Thymic Follicular Hyperplasia
Enlargement (hyperplasia) of lymphoid follicles in the thymus gland often seen in autoimmune diseases such as myasthenia gravis, Graves’ disease, and lupus.
On their own, thymic cysts are often an incidental finding, but they can be important because they sometimes hide cancer (thymoma or lymphoma).
Tumors of the Thymus Gland
Thymomas are tumors that arise in thymic epithelial cells of the thymus gland and may be benign (usually harmless) or malignant (cancerous). They may occur in the usual location of the thymus gland in the mediastinum and in other regions where the thymus gland sometimes located, such as the neck, thyroid gland, or lungs. Other tumors that may occur in the thymus include thymic lymphomas, germ cell tumors, and carcinoids.
The symptoms of thymomas may be related to the tumor’s location in the chest (such as shortness of breath). Still, these tumors may also be discovered due to paraneoplastic syndromes associated with cancer. There are several of these types of conditions.

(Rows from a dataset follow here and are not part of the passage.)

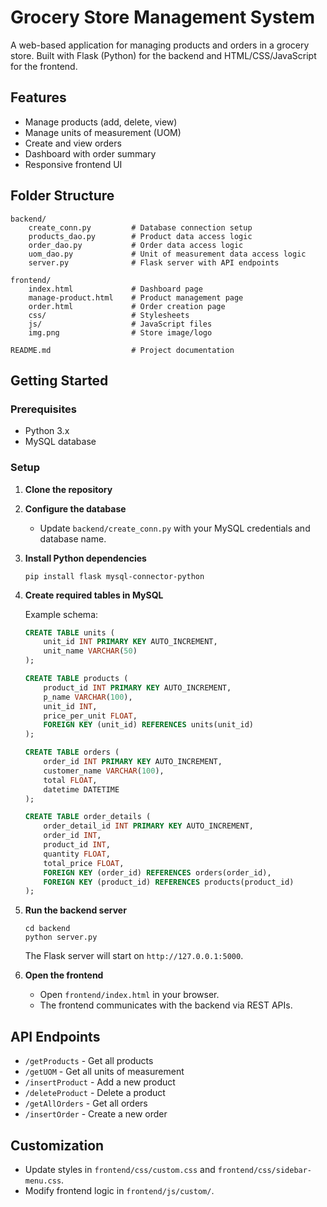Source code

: # Grocery Store Management System

A web-based application for managing products and orders in a grocery store. Built with Flask (Python) for the backend and HTML/CSS/JavaScript for the frontend.

## Features

- Manage products (add, delete, view)
- Manage units of measurement (UOM)
- Create and view orders
- Dashboard with order summary
- Responsive frontend UI

## Folder Structure

```
backend/
    create_conn.py         # Database connection setup
    products_dao.py        # Product data access logic
    order_dao.py           # Order data access logic
    uom_dao.py             # Unit of measurement data access logic
    server.py              # Flask server with API endpoints

frontend/
    index.html             # Dashboard page
    manage-product.html    # Product management page
    order.html             # Order creation page
    css/                   # Stylesheets
    js/                    # JavaScript files
    img.png                # Store image/logo

README.md                  # Project documentation
```

## Getting Started

### Prerequisites

- Python 3.x
- MySQL database

### Setup

1. **Clone the repository**

2. **Configure the database**

   - Update `backend/create_conn.py` with your MySQL credentials and database name.

3. **Install Python dependencies**

   ```
   pip install flask mysql-connector-python
   ```

4. **Create required tables in MySQL**

   Example schema:
   ```sql
   CREATE TABLE units (
       unit_id INT PRIMARY KEY AUTO_INCREMENT,
       unit_name VARCHAR(50)
   );

   CREATE TABLE products (
       product_id INT PRIMARY KEY AUTO_INCREMENT,
       p_name VARCHAR(100),
       unit_id INT,
       price_per_unit FLOAT,
       FOREIGN KEY (unit_id) REFERENCES units(unit_id)
   );

   CREATE TABLE orders (
       order_id INT PRIMARY KEY AUTO_INCREMENT,
       customer_name VARCHAR(100),
       total FLOAT,
       datetime DATETIME
   );

   CREATE TABLE order_details (
       order_detail_id INT PRIMARY KEY AUTO_INCREMENT,
       order_id INT,
       product_id INT,
       quantity FLOAT,
       total_price FLOAT,
       FOREIGN KEY (order_id) REFERENCES orders(order_id),
       FOREIGN KEY (product_id) REFERENCES products(product_id)
   );
   ```

5. **Run the backend server**

   ```
   cd backend
   python server.py
   ```

   The Flask server will start on `http://127.0.0.1:5000`.

6. **Open the frontend**

   - Open `frontend/index.html` in your browser.
   - The frontend communicates with the backend via REST APIs.

## API Endpoints

- `/getProducts` - Get all products
- `/getUOM` - Get all units of measurement
- `/insertProduct` - Add a new product
- `/deleteProduct` - Delete a product
- `/getAllOrders` - Get all orders
- `/insertOrder` - Create a new order

## Customization

- Update styles in `frontend/css/custom.css` and `frontend/css/sidebar-menu.css`.
- Modify frontend logic in `frontend/js/custom/`.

- Myasthenia Gravis (MG). The autoimmune condition myasthenia gravis occurs in roughly 25% of people with thymomas, but may also occur with thymic hyperplasia. MG is an autoimmune neuromuscular disease caused by problems in communication between nerves and muscles. It characterized by profound weakness of muscles (both in the extremities and respiratory muscles—this can lead to breathing problems).
- Pure Red Cell Aplasia. This condition is a rare autoimmune disorder in which T-cells are directed against red blood cells’ precursors, leading to severe anemia. It occurs in roughly 5% of people with thymomas.
- Hypogammaglobulinemia. Hypogammaglobulinemia (low levels of antibodies) occurs in approximately 10% of people with thymomas.
Thymomas may also cause a condition referred to as thymoma-associated multiorgan autoimmunity. This condition is similar to the rejection seen in some people who have had organ transplants (graft vs. host disease). In this case, the thymic tumor produces T-cells that attack a person’s body.
Surgery to remove the thymus gland may be done for several reasons. One is for congenital heart surgery. A congenital heart condition is a congenital disability of the heart. Due to the location of the thymus gland, surgeons must remove to gain access to the center in infants.
Another common reason for this surgery is for a person with thymic cancer. Also, myasthenia gravis (MG) is another condition treated with thymectomy. When the thymus gland removed, roughly 60% of people with myasthenia gravis achieved remission.
However, it can take months to years for these effects to be apparent with myasthenia gravis. When used for MG, surgery usually done between puberty and middle age to avoid the potential consequences of removing the thymus gland earlier.
Consequences of Thymus Removal
The thymus gland provides a critical role in cell-mediated immunity. Fortunately, a significant part of this benefit occurs before birth (the T-cells formed during development in the uterus are long-lasting).
However, there are potential consequences of removal early in life, like when the thymus is removed during heart surgery in infants. It appears that early dismissal can increase the risk of developing infections. The development of autoimmune diseases (such as autoimmune thyroid disease), the risk of atopic disease (allergies, asthma, and eczema), and possibly the risk of cancer, like T-cells, perform a vital role in preventing cancer.
There is also some evidence that thymus removal may be associated with premature aging of the immune system.
A Word From AAI Rejuvenation Clinic
The thymus gland is a tiny gland that virtually disappears with age but plays a vital role in immunity and autoimmunity for a person’s lifetime. As changes in the thymus gland have linked with the aging of the immune system, and such virus-like COVID-19, researchers study ways to delay the atrophy. Since many autoimmune diseases have increased significantly in recent years, more will likely learn about the proper health of this gland in the future.